Die Digitalisierung spielt in der Agenda 2030 nur eine wenig ausformulierte Rolle. Einzig in einem Unterziel kommt Digitalisierung explizit vor, im Ziel 9c: „Den Zugang zur Informations- und Kommunikationstechnologie (IKT) erheblich erweitern sowie anstreben, in den am wenigsten entwickelten Ländern bis 2020 einen allgemeinen und erschwinglichen Zugang zum Internet bereitzustellen.“ Das Ziel 5b stellt die „Nutzung von IKT zur Förderung der Selbstbestimmung von Frauen“ in Aussicht. Das im September 2015 verabschiedete Dokument wirkt vor dem Hintergrund der Digitalisierung bereits veraltet. Tatsächlich durchdringen die Anwendungsformen der künstlichen Intelligenz alle Lebensbereiche oder werden diese in naher Zukunft durchdringen.
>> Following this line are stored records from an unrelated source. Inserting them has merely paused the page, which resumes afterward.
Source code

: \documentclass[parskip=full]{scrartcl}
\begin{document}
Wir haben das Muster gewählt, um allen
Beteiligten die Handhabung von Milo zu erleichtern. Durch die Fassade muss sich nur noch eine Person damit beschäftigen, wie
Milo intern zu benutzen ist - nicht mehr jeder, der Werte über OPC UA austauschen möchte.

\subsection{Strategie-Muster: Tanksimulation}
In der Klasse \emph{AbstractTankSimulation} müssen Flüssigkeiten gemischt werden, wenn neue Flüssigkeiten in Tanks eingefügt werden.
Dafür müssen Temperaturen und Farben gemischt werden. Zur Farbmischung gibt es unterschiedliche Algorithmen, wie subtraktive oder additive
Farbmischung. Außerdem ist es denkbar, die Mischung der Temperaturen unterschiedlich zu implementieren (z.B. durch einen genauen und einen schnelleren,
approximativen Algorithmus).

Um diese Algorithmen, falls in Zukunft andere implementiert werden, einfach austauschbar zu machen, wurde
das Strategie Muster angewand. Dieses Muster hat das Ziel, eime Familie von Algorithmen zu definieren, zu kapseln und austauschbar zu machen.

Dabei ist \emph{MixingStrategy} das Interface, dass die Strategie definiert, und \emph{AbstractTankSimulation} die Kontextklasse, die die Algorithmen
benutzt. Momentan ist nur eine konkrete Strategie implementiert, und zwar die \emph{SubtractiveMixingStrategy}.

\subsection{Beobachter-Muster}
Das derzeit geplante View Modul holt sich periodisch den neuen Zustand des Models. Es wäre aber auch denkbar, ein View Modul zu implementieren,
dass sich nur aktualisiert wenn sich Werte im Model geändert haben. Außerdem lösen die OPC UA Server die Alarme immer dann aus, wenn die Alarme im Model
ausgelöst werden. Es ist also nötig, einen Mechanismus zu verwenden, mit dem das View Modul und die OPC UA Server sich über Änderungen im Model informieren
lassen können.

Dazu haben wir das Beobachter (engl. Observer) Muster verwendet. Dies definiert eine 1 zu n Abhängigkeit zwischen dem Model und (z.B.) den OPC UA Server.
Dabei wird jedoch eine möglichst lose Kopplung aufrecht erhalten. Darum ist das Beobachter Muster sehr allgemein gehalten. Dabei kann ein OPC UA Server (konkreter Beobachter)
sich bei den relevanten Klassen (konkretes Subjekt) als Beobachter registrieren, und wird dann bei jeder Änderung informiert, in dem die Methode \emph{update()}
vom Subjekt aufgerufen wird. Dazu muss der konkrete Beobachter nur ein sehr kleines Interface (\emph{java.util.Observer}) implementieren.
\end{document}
Die Digitalisierung kann das Erreichen der Nachhaltigkeitsziele behindern wie auch fördern. Sie kann soziale Ungleichheit verschärfen und durch Totalüberwachung die Macht von Autokratien verfestigen und damit Kinder- und Jugendrechte weiter einschränken. Andererseits bietet sie Kindern und Jugendliche Möglichkeiten, ihre Rechte organisiert einzufordern und soziale Bewegungen zu gründen. Digitale Technologien können das Monitoring von Indikatoren erleichtern. Eine Kernempfehlung des wissenschaftlichen Beirats der Bundesregierung (WBGU) in seinem jüngsten Hauptgutachten „Unsere gemeinsame digitale Zukunft“ ist, dass sich Deutschland und die EU für einen UN-Gipfel zum Thema „Digitalisierung und Nachhaltigkeit“ im Jahr 2022 einsetzen sollten. Angesichts von Big Data fordert der WBGU u.a. außerdem auf UN-Ebene eine „United Nations Privacy Convention“ einzurichten, um länderübergreifend das weltweite Menschenrecht auf Privatsphäre besser zu schützen.
Die Bundesregierung hat sich in ihrer Digitalen Agenda (2014 – 2017) dazu verpflichtet, den Menschenrechtsschutz im digitalen Raum zu stärken. Das BMZ hat 2017 eine digitale Agenda – „Die digitale Revolution für nachhaltige Entwicklung nutzen“ – vorgelegt. Sie soll eine Orientierung für die Implementierung von digitalen Projekten geben und so die Digitale Agenda der Bundesregierung konkretisieren. Im Rahmen des BMZ-Kinderrechtsaktionsplans „Agents of Change“ (2017 – 2019) werden daher auch die Rechte von Kindern und Jugendlichen in der digitalen Welt gefördert.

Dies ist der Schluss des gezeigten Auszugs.